Live Zone

At The Drive-In / Death From Above / Le Butcherettes, O2 Institute Birmingham, 12th March 2018

 

To say that post-hardcore band At The Drive-In have had a tumultuous relationship would be something of an understatement.

Formed in 1994 in Texas, the band had a high turnover of members, but ultimately settled as a five-piece, featuring Cedric Bixler-Zavala on vocals, Jim Ward and Omar Rodriguez-Lopez on guitars, Paul Hinojos on bass and Tony Hajjar on drums.

They released a string of EPs before their debut album, “Relationship of Command” in 2000, arguably the high-point of their career. The band proceeded to break up in 2001 due to musical differences, drug habits and exhaustion, to name a few factors. The individual members all involved in other projects, the two most notable of which being The Mars Volta and Sparta.

They reunited briefly in 2012, for a performance at the American music festival Coachella, only to be somewhat upstaged by a hologram of Tupac. Their reform and 2017 release of their fourth album, “Inter Alia” (stylised as “in•ter a•li•a”) comes at the expense of lead guitarist, Jim Ward, whose space has been filled by Sparta guitarist, Keeley Davis.

ATD-I returned to the U.K. recently, supporting Royal Blood on their stadium tour. Tonight, they are supported by Le Butcherettes, a garage-punk turned goth trio, and Death From Above, a rock duo.

The openers, Mexican outfit Le Butcherettes, despite playing to a half full room and only occupying a quarter of the stage, crafted the vibe for the night. Lead singer, known by stage-name Teri Gender Bender, donned a guitar, keyboard and mic whilst convulsing throughout her performance. Her stage presence and fully-red outfit, including red high heels, was mesmerising.

 

 

The following band, Death From Above, were not so much. The Canadians put on a great performance and really got the crowd going, but they didn’t stand out. They are easily comparable to other bands: a dash of Royal Blood here, a pinch of Don Broco and a sprinkling of KoRn. While they take these musical styles and form something of their own, it just gets lost in the heap of other young rock bands.

 

 

 

When waiting for ATD-I, who did not grace the stage until 9:35pm, I took an opportunity to survey the full-house crowd from the relative safety of the balcony.
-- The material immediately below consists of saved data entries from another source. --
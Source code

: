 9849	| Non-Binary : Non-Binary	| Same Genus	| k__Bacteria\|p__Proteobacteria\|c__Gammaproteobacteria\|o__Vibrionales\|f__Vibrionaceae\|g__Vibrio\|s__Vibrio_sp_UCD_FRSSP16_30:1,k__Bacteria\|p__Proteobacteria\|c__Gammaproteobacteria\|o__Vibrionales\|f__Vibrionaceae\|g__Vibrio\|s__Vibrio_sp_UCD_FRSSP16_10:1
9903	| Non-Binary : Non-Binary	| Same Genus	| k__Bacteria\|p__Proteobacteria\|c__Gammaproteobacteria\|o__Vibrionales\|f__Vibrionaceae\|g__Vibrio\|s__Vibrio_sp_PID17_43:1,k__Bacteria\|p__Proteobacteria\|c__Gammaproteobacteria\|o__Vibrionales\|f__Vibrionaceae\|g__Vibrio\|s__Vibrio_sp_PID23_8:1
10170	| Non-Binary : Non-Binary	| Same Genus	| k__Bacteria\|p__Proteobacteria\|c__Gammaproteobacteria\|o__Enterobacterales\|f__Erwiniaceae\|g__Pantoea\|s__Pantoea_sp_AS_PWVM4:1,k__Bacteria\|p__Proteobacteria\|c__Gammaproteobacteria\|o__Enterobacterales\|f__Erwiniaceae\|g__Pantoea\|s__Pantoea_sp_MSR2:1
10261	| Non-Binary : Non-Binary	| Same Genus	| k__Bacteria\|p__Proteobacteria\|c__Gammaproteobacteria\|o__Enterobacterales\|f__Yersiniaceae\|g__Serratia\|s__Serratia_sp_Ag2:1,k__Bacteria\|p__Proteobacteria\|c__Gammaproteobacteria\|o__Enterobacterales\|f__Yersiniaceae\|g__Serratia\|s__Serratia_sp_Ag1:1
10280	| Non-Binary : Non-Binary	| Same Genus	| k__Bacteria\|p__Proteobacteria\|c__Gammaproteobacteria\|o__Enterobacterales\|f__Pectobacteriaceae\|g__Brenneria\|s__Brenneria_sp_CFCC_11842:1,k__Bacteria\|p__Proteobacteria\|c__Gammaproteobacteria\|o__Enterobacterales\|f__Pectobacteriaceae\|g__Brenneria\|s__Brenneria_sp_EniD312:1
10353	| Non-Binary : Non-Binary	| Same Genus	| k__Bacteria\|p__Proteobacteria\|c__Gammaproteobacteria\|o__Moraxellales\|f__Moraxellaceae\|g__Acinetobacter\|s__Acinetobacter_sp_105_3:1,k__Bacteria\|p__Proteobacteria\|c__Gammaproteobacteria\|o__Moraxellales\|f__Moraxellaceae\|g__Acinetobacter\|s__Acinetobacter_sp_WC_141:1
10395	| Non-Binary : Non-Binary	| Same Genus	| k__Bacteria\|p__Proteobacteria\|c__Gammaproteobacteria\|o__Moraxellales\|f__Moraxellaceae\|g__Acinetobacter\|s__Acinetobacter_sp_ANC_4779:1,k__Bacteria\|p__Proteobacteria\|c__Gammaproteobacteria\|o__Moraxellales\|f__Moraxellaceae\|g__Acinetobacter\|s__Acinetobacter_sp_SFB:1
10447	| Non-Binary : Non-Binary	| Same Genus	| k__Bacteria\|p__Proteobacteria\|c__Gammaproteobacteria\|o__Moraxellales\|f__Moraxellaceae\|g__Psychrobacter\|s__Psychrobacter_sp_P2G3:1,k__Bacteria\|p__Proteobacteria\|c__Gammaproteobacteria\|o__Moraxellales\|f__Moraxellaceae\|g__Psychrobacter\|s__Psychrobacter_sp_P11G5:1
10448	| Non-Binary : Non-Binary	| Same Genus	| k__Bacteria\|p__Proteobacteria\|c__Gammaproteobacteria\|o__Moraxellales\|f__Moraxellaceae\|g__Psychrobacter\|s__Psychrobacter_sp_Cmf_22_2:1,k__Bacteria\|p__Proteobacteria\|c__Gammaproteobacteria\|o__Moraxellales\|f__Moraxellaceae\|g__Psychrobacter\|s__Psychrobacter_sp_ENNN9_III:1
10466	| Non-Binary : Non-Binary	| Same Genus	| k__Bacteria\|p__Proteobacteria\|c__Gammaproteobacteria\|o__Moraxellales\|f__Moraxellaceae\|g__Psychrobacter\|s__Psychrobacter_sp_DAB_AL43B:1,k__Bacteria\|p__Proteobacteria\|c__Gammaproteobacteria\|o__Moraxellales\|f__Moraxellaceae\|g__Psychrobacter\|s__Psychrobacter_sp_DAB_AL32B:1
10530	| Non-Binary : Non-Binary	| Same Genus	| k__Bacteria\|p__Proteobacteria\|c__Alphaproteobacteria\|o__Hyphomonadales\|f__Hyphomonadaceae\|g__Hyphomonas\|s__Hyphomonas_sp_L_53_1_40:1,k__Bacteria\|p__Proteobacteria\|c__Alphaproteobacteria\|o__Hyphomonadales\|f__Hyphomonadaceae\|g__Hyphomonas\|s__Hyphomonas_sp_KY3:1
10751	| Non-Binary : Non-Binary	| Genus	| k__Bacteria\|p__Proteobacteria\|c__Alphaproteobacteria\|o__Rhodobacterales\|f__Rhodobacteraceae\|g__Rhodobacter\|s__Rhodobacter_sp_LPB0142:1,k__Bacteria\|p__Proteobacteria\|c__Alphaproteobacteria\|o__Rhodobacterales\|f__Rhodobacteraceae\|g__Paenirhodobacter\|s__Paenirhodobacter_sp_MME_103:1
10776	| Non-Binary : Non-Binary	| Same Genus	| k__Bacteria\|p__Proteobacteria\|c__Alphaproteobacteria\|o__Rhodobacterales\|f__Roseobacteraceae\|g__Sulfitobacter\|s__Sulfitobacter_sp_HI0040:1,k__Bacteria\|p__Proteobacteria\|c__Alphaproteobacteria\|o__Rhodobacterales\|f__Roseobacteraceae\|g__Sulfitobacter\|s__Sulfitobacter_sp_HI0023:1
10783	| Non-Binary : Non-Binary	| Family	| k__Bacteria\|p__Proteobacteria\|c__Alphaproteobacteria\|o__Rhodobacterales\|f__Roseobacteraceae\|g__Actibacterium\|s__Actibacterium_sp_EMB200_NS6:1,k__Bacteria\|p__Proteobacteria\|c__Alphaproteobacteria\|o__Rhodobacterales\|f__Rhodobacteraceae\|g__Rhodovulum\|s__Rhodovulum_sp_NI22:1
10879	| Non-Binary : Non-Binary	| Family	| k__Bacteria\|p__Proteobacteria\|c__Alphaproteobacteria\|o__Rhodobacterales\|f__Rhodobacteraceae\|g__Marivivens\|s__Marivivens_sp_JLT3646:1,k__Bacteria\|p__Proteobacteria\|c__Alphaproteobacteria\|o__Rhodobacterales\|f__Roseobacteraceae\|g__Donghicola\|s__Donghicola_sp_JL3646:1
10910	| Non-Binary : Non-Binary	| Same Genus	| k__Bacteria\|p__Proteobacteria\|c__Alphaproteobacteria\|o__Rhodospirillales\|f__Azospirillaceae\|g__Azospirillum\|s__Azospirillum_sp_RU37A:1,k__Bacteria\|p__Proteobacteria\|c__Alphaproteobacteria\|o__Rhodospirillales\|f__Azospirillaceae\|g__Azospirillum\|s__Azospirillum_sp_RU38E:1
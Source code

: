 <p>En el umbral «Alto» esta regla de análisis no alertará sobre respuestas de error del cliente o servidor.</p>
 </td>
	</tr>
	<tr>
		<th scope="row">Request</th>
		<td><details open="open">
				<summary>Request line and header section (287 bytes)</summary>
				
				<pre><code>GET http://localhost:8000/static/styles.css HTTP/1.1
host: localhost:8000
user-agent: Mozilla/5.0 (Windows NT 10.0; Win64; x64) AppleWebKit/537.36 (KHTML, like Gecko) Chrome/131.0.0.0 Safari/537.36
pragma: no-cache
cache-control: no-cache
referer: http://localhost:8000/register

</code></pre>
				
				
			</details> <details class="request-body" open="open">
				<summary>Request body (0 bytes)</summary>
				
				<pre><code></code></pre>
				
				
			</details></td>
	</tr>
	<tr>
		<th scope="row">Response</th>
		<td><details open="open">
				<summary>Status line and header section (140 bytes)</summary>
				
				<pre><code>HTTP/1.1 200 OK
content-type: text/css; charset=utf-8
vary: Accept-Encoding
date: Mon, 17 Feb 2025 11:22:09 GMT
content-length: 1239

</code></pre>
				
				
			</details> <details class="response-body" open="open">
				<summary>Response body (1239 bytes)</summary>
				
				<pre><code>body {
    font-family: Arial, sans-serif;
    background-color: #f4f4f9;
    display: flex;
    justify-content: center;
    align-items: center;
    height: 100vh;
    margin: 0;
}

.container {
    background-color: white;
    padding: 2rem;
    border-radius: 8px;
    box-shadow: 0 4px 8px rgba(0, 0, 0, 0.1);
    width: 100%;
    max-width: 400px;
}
I had assumed that the audience would be mostly older people, based not only on the fact that the band has just come off a seventeen-year hiatus, but also as tickets were forty-odd quid. Forty! It crossed my mind that the band are reuniting just to profit from nostalgia… and honestly, I don’t blame them.

It does say something that the first crowd member I spotted was a balding, middle-aged man in a white shirt, possibly having just come from work, jumping around enthusiastically and spilling half of his expensive pint on the floor.

Additionally, the guy sat next to me recalls a very specific memory of lending a school friend his vinyl copy of “The Wall”, and it being returned scratched. At 21, I was easily the youngest person in the room.

However, the show was, without a doubt, the most energetic I have been to in months. Bixler-Zavala has enough energy to carry the entire room on his shoulders, but in this room, he did not need to.

 

 

The band exploded on to an industrial-inspired stage, opening with “Arcarsenal” and “No Wolf Like The Present” – which also happen to be the opening tracks of “Relationship of Command” and “Inter Alia”, respectively.

Immediately, the crowd go wild, mirroring the energy of the band. Rumour had it that recent ATD-I performances had been lack lustre, but whoever said that clearly did not see the same show that I did.

 

 

Within the first few minutes, Bixler-Zavala had jumped off the drum kit, spun the microphone around his head and used the mic lead to hook unsuspecting photographers in the pit. It is safe to say, they all then took a step back. At one point, Bixler-Zavala was holding the mic stand horizontally over his head, thrusting it into the air, as if he were about to throw it into the crowd.

It is difficult to pick a high-point of the set, as the audience responded well to every song. The setlist featured classics, such as “One Armed Scissor”, ‘slow’ songs (or as far as ATD-I can do slow), such as “Napoleon Solo”, and new songs “Amid Ethics” from their latest release, the “Diamante” EP which they dropped in January this year,  and “Governed By Contagions”, the lead single off “Inter Alia”, which closed the show.

 

 

Of course, they came back and played “Pattern Against User” as an encore too. It is a good job that the audience knew all of the lyrics, as Bixler-Zavala’s erratic and energetic performances mean you can catch a few words per verse, and the chorus, but only if you’re lucky.

The venue for this show was changed last minute, having originally been at the larger capacity  O2 Academy down the road. I assume it is likely to have been moved because it did not sell enough tickets, which is a crying shame.

 

 

They may have been gone for seventeen years, but it was fully worth the wait. History has shown this band’s relationship to be tempestuous, so grab a ticket to the remaining U.K. shows and experience the madness for yourself, before it’s too late.